Task to carry out
Using the listing that follows, filter out every line lacking the string "docs" and return the rest.

-- Opening Marker --

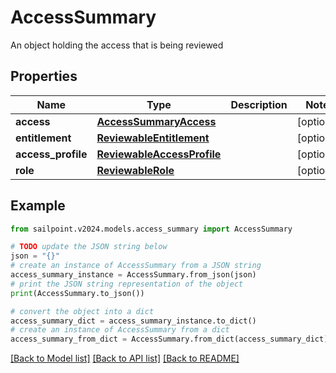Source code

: # AccessSummary

An object holding the access that is being reviewed

## Properties

Name | Type | Description | Notes
------------ | ------------- | ------------- | -------------
**access** | [**AccessSummaryAccess**](AccessSummaryAccess.md) |  | [optional] 
**entitlement** | [**ReviewableEntitlement**](ReviewableEntitlement.md) |  | [optional] 
**access_profile** | [**ReviewableAccessProfile**](ReviewableAccessProfile.md) |  | [optional] 
**role** | [**ReviewableRole**](ReviewableRole.md) |  | [optional] 

## Example

```python
from sailpoint.v2024.models.access_summary import AccessSummary

# TODO update the JSON string below
json = "{}"
# create an instance of AccessSummary from a JSON string
access_summary_instance = AccessSummary.from_json(json)
# print the JSON string representation of the object
print(AccessSummary.to_json())

# convert the object into a dict
access_summary_dict = access_summary_instance.to_dict()
# create an instance of AccessSummary from a dict
access_summary_from_dict = AccessSummary.from_dict(access_summary_dict)
```
[[Back to Model list]](../README.md#documentation-for-models) [[Back to API list]](../README.md#documentation-for-api-endpoints) [[Back to README]](../README.md)


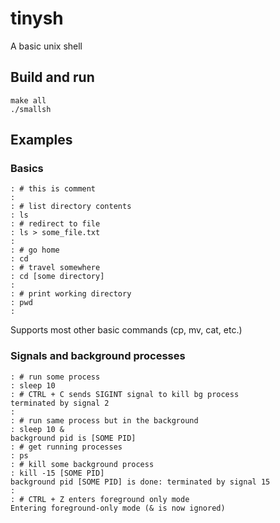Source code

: # tinysh
A basic unix shell

## Build and run
```
make all
./smallsh
```

## Examples
### Basics
```
: # this is comment
:
: # list directory contents
: ls
: # redirect to file
: ls > some_file.txt
:
: # go home
: cd 
: # travel somewhere
: cd [some directory]
:
: # print working directory
: pwd
: 
```
Supports most other basic commands (cp, mv, cat, etc.)

### Signals and background processes
```
: # run some process
: sleep 10
: # CTRL + C sends SIGINT signal to kill bg process
terminated by signal 2
:
: # run same process but in the background
: sleep 10 &
background pid is [SOME PID]
: # get running processes
: ps
: # kill some background process
: kill -15 [SOME PID]
background pid [SOME PID] is done: terminated by signal 15
:
: # CTRL + Z enters foreground only mode
Entering foreground-only mode (& is now ignored)
```
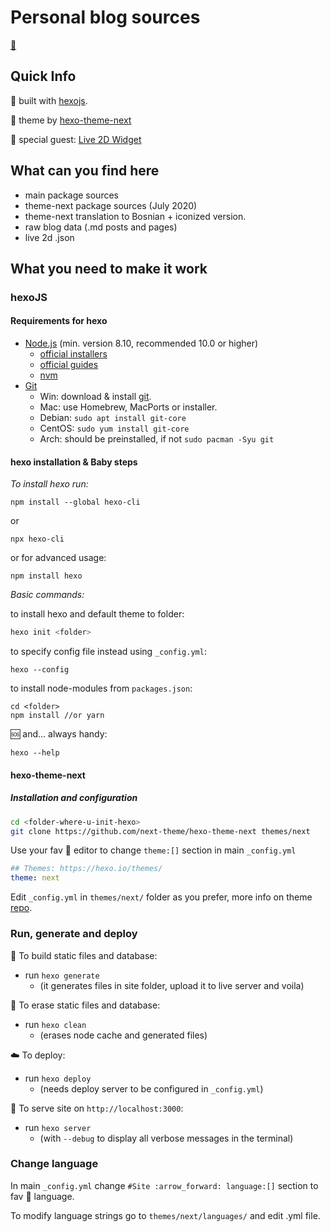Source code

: # Personal blog sources

[:house_with_garden:](#)

## Quick Info
 
:construction_worker: built with [hexojs](https://github.com/hexojs/hexo).

:art: theme by [hexo-theme-next](https://github.com/iissnan/hexo-theme-next)

:dancer: special guest: [Live 2D Widget](https://github.com/stevenjoezhang/live2d-widget)


## What can you find here

- main package sources
- theme-next package sources (July 2020)
- theme-next translation to Bosnian + iconized version.
- raw blog data (.md posts and pages)
- live 2d .json

## What you need to make it work

### hexoJS

#### Requirements for hexo

- [Node.js](http://nodejs.org/) (min. version 8.10, recommended 10.0 or higher)
    - [official installers](https://nodejs.org/en/download/)
    - [official guides](https://nodejs.org/en/docs/guides/)
    - [nvm](https://github.com/nvm-sh/nvm)
- [Git](http://git-scm.com/)
    - Win: download & install [git](https://git-scm.com/download/win).
    - Mac: use Homebrew, MacPorts or installer.
    - Debian: `sudo apt install git-core`
    - CentOS: `sudo yum install git-core`
    - Arch: should be preinstalled, if not `sudo pacman -Syu git`

#### hexo installation & Baby steps

*To install hexo run:*

```
npm install --global hexo-cli
```

or

```
npx hexo-cli
```

or for advanced usage:

```
npm install hexo
```

*Basic commands:*

to install hexo and default theme to folder:

```bash
hexo init <folder> 
```

to specify config file instead using `_config.yml`:

```node
hexo --config 
```

to install node-modules from `packages.json`:

```
cd <folder>
npm install //or yarn
```

:sos: and... always handy:

```
hexo --help
```


#### hexo-theme-next

##### Installation and configuration


```bash
cd <folder-where-u-init-hexo>
git clone https://github.com/next-theme/hexo-theme-next themes/next
```

Use your fav :pencil: editor to change `theme:[]` section in main `_config.yml`


```yml
## Themes: https://hexo.io/themes/
theme: next
```


Edit `_config.yml` in `themes/next/` folder as you prefer, more info on theme [repo](https://github.com/next-theme/hexo-theme-next).


### Run, generate and deploy

:wrench:  To build static files and database: 

- run `hexo generate`
  - (it generates files in site folder, upload it to live server and voila)


:shower:  To erase static files and database: 

- run `hexo clean`
  - (erases node cache and generated files)


:cloud: To deploy:

- run `hexo deploy`
  - (needs deploy server to be configured in `_config.yml`)


:traffic_light:  To serve site on `http://localhost:3000`:

- run `hexo server`
  - (with `--debug` to display all verbose messages in the terminal)


### Change language

In main `_config.yml` change `#Site :arrow_forward: language:[]` section to fav :crossed_flags: language.

To modify language strings go to `themes/next/languages/` and edit .yml file.
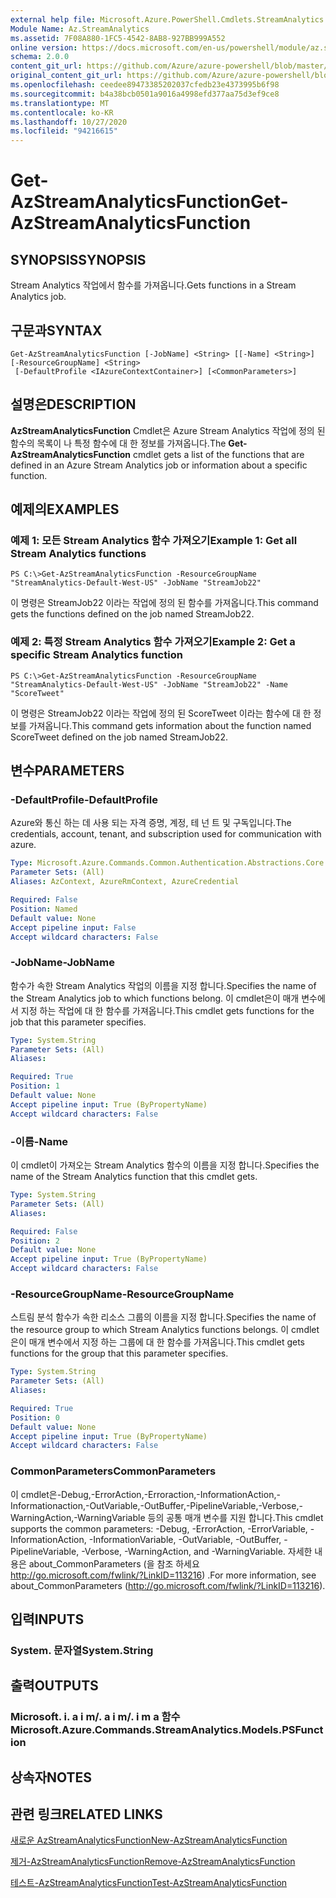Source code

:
 ```yaml
---
external help file: Microsoft.Azure.PowerShell.Cmdlets.StreamAnalytics.dll-Help.xml
Module Name: Az.StreamAnalytics
ms.assetid: 7F08A880-1FC5-4542-8AB8-927BB999A552
online version: https://docs.microsoft.com/en-us/powershell/module/az.streamanalytics/get-azstreamanalyticsfunction
schema: 2.0.0
content_git_url: https://github.com/Azure/azure-powershell/blob/master/src/StreamAnalytics/StreamAnalytics/help/Get-AzStreamAnalyticsFunction.md
original_content_git_url: https://github.com/Azure/azure-powershell/blob/master/src/StreamAnalytics/StreamAnalytics/help/Get-AzStreamAnalyticsFunction.md
ms.openlocfilehash: ceedee89473385202037cfedb23e4373995b6f98
ms.sourcegitcommit: b4a38bcb0501a9016a4998efd377aa75d3ef9ce8
ms.translationtype: MT
ms.contentlocale: ko-KR
ms.lasthandoff: 10/27/2020
ms.locfileid: "94216615"
---
```

# <span data-ttu-id="1d647-101">Get-AzStreamAnalyticsFunction</span><span class="sxs-lookup"><span data-stu-id="1d647-101">Get-AzStreamAnalyticsFunction</span></span>

## <span data-ttu-id="1d647-102">SYNOPSIS</span><span class="sxs-lookup"><span data-stu-id="1d647-102">SYNOPSIS</span></span>
<span data-ttu-id="1d647-103">Stream Analytics 작업에서 함수를 가져옵니다.</span><span class="sxs-lookup"><span data-stu-id="1d647-103">Gets functions in a Stream Analytics job.</span></span>

## <span data-ttu-id="1d647-104">구문과</span><span class="sxs-lookup"><span data-stu-id="1d647-104">SYNTAX</span></span>

```
Get-AzStreamAnalyticsFunction [-JobName] <String> [[-Name] <String>] [-ResourceGroupName] <String>
 [-DefaultProfile <IAzureContextContainer>] [<CommonParameters>]
```

## <span data-ttu-id="1d647-105">설명은</span><span class="sxs-lookup"><span data-stu-id="1d647-105">DESCRIPTION</span></span>
<span data-ttu-id="1d647-106">**AzStreamAnalyticsFunction** Cmdlet은 Azure Stream Analytics 작업에 정의 된 함수의 목록이 나 특정 함수에 대 한 정보를 가져옵니다.</span><span class="sxs-lookup"><span data-stu-id="1d647-106">The **Get-AzStreamAnalyticsFunction** cmdlet gets a list of the functions that are defined in an Azure Stream Analytics job or information about a specific function.</span></span>

## <span data-ttu-id="1d647-107">예제의</span><span class="sxs-lookup"><span data-stu-id="1d647-107">EXAMPLES</span></span>

### <span data-ttu-id="1d647-108">예제 1: 모든 Stream Analytics 함수 가져오기</span><span class="sxs-lookup"><span data-stu-id="1d647-108">Example 1: Get all Stream Analytics functions</span></span>
```
PS C:\>Get-AzStreamAnalyticsFunction -ResourceGroupName "StreamAnalytics-Default-West-US" -JobName "StreamJob22"
```

<span data-ttu-id="1d647-109">이 명령은 StreamJob22 이라는 작업에 정의 된 함수를 가져옵니다.</span><span class="sxs-lookup"><span data-stu-id="1d647-109">This command gets the functions defined on the job named StreamJob22.</span></span>

### <span data-ttu-id="1d647-110">예제 2: 특정 Stream Analytics 함수 가져오기</span><span class="sxs-lookup"><span data-stu-id="1d647-110">Example 2: Get a specific Stream Analytics function</span></span>
```
PS C:\>Get-AzStreamAnalyticsFunction -ResourceGroupName "StreamAnalytics-Default-West-US" -JobName "StreamJob22" -Name "ScoreTweet"
```

<span data-ttu-id="1d647-111">이 명령은 StreamJob22 이라는 작업에 정의 된 ScoreTweet 이라는 함수에 대 한 정보를 가져옵니다.</span><span class="sxs-lookup"><span data-stu-id="1d647-111">This command gets information about the function named ScoreTweet defined on the job named StreamJob22.</span></span>

## <span data-ttu-id="1d647-112">변수</span><span class="sxs-lookup"><span data-stu-id="1d647-112">PARAMETERS</span></span>

### <span data-ttu-id="1d647-113">-DefaultProfile</span><span class="sxs-lookup"><span data-stu-id="1d647-113">-DefaultProfile</span></span>
<span data-ttu-id="1d647-114">Azure와 통신 하는 데 사용 되는 자격 증명, 계정, 테 넌 트 및 구독입니다.</span><span class="sxs-lookup"><span data-stu-id="1d647-114">The credentials, account, tenant, and subscription used for communication with azure.</span></span>

```yaml
Type: Microsoft.Azure.Commands.Common.Authentication.Abstractions.Core.IAzureContextContainer
Parameter Sets: (All)
Aliases: AzContext, AzureRmContext, AzureCredential

Required: False
Position: Named
Default value: None
Accept pipeline input: False
Accept wildcard characters: False
```

### <span data-ttu-id="1d647-115">-JobName</span><span class="sxs-lookup"><span data-stu-id="1d647-115">-JobName</span></span>
<span data-ttu-id="1d647-116">함수가 속한 Stream Analytics 작업의 이름을 지정 합니다.</span><span class="sxs-lookup"><span data-stu-id="1d647-116">Specifies the name of the Stream Analytics job to which functions belong.</span></span>
<span data-ttu-id="1d647-117">이 cmdlet은이 매개 변수에서 지정 하는 작업에 대 한 함수를 가져옵니다.</span><span class="sxs-lookup"><span data-stu-id="1d647-117">This cmdlet gets functions for the job that this parameter specifies.</span></span>

```yaml
Type: System.String
Parameter Sets: (All)
Aliases:

Required: True
Position: 1
Default value: None
Accept pipeline input: True (ByPropertyName)
Accept wildcard characters: False
```

### <span data-ttu-id="1d647-118">-이름</span><span class="sxs-lookup"><span data-stu-id="1d647-118">-Name</span></span>
<span data-ttu-id="1d647-119">이 cmdlet이 가져오는 Stream Analytics 함수의 이름을 지정 합니다.</span><span class="sxs-lookup"><span data-stu-id="1d647-119">Specifies the name of the Stream Analytics function that this cmdlet gets.</span></span>

```yaml
Type: System.String
Parameter Sets: (All)
Aliases:

Required: False
Position: 2
Default value: None
Accept pipeline input: True (ByPropertyName)
Accept wildcard characters: False
```

### <span data-ttu-id="1d647-120">-ResourceGroupName</span><span class="sxs-lookup"><span data-stu-id="1d647-120">-ResourceGroupName</span></span>
<span data-ttu-id="1d647-121">스트림 분석 함수가 속한 리소스 그룹의 이름을 지정 합니다.</span><span class="sxs-lookup"><span data-stu-id="1d647-121">Specifies the name of the resource group to which Stream Analytics functions belongs.</span></span>
<span data-ttu-id="1d647-122">이 cmdlet은이 매개 변수에서 지정 하는 그룹에 대 한 함수를 가져옵니다.</span><span class="sxs-lookup"><span data-stu-id="1d647-122">This cmdlet gets functions for the group that this parameter specifies.</span></span>

```yaml
Type: System.String
Parameter Sets: (All)
Aliases:

Required: True
Position: 0
Default value: None
Accept pipeline input: True (ByPropertyName)
Accept wildcard characters: False
```

### <span data-ttu-id="1d647-123">CommonParameters</span><span class="sxs-lookup"><span data-stu-id="1d647-123">CommonParameters</span></span>
<span data-ttu-id="1d647-124">이 cmdlet은-Debug,-ErrorAction,-Erroraction,-InformationAction,-Informationaction,-OutVariable,-OutBuffer,-PipelineVariable,-Verbose,-WarningAction,-WarningVariable 등의 공통 매개 변수를 지원 합니다.</span><span class="sxs-lookup"><span data-stu-id="1d647-124">This cmdlet supports the common parameters: -Debug, -ErrorAction, -ErrorVariable, -InformationAction, -InformationVariable, -OutVariable, -OutBuffer, -PipelineVariable, -Verbose, -WarningAction, and -WarningVariable.</span></span> <span data-ttu-id="1d647-125">자세한 내용은 about_CommonParameters (을 참조 하세요 http://go.microsoft.com/fwlink/?LinkID=113216) .</span><span class="sxs-lookup"><span data-stu-id="1d647-125">For more information, see about_CommonParameters (http://go.microsoft.com/fwlink/?LinkID=113216).</span></span>

## <span data-ttu-id="1d647-126">입력</span><span class="sxs-lookup"><span data-stu-id="1d647-126">INPUTS</span></span>

### <span data-ttu-id="1d647-127">System. 문자열</span><span class="sxs-lookup"><span data-stu-id="1d647-127">System.String</span></span>

## <span data-ttu-id="1d647-128">출력</span><span class="sxs-lookup"><span data-stu-id="1d647-128">OUTPUTS</span></span>

### <span data-ttu-id="1d647-129">Microsoft. i. a i m/. a i m/. i m a 함수</span><span class="sxs-lookup"><span data-stu-id="1d647-129">Microsoft.Azure.Commands.StreamAnalytics.Models.PSFunction</span></span>

## <span data-ttu-id="1d647-130">상속자</span><span class="sxs-lookup"><span data-stu-id="1d647-130">NOTES</span></span>

## <span data-ttu-id="1d647-131">관련 링크</span><span class="sxs-lookup"><span data-stu-id="1d647-131">RELATED LINKS</span></span>

[<span data-ttu-id="1d647-132">새로운 AzStreamAnalyticsFunction</span><span class="sxs-lookup"><span data-stu-id="1d647-132">New-AzStreamAnalyticsFunction</span></span>](./New-AzStreamAnalyticsFunction.md)

[<span data-ttu-id="1d647-133">제거-AzStreamAnalyticsFunction</span><span class="sxs-lookup"><span data-stu-id="1d647-133">Remove-AzStreamAnalyticsFunction</span></span>](./Remove-AzStreamAnalyticsFunction.md)

[<span data-ttu-id="1d647-134">테스트-AzStreamAnalyticsFunction</span><span class="sxs-lookup"><span data-stu-id="1d647-134">Test-AzStreamAnalyticsFunction</span></span>](./Test-AzStreamAnalyticsFunction.md)


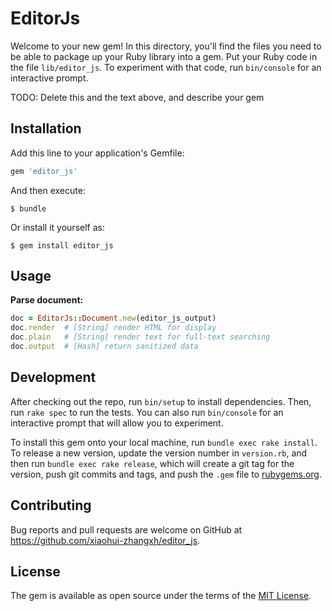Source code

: # EditorJs

Welcome to your new gem! In this directory, you'll find the files you need to be able to package up your Ruby library into a gem. Put your Ruby code in the file `lib/editor_js`. To experiment with that code, run `bin/console` for an interactive prompt.

TODO: Delete this and the text above, and describe your gem

## Installation

Add this line to your application's Gemfile:

```ruby
gem 'editor_js'
```

And then execute:

    $ bundle

Or install it yourself as:

    $ gem install editor_js

## Usage

**Parse document:**

```ruby
doc = EditorJs::Document.new(editor_js_output)
doc.render  # [String] render HTML for display
doc.plain   # [String] render text for full-text searching
doc.output  # [Hash] return sanitized data

```

## Development

After checking out the repo, run `bin/setup` to install dependencies. Then, run `rake spec` to run the tests. You can also run `bin/console` for an interactive prompt that will allow you to experiment.

To install this gem onto your local machine, run `bundle exec rake install`. To release a new version, update the version number in `version.rb`, and then run `bundle exec rake release`, which will create a git tag for the version, push git commits and tags, and push the `.gem` file to [rubygems.org](https://rubygems.org).

## Contributing

Bug reports and pull requests are welcome on GitHub at https://github.com/xiaohui-zhangxh/editor_js.

## License

The gem is available as open source under the terms of the [MIT License](https://opensource.org/licenses/MIT).
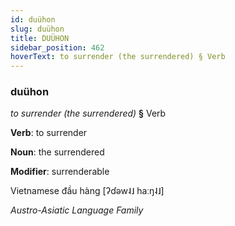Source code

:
 ```yaml
---
id: duühon
slug: duühon
title: DUÜHON
sidebar_position: 462
hoverText: to surrender (the surrendered) § Verb
---
```


### duühon

*to surrender (the surrendered)* **§** Verb

**Verb**: to surrender

**Noun**: the surrendered

**Modifier**: surrenderable

Vietnamese đầu hàng [ʔɗəw˨˩ haːŋ˨˩]

*Austro-Asiatic Language Family*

-- Closing Marker --

Your response
    - [official guides](https://nodejs.org/en/docs/guides/)
online version: https://docs.microsoft.com/en-us/powershell/module/az.streamanalytics/get-azstreamanalyticsfunction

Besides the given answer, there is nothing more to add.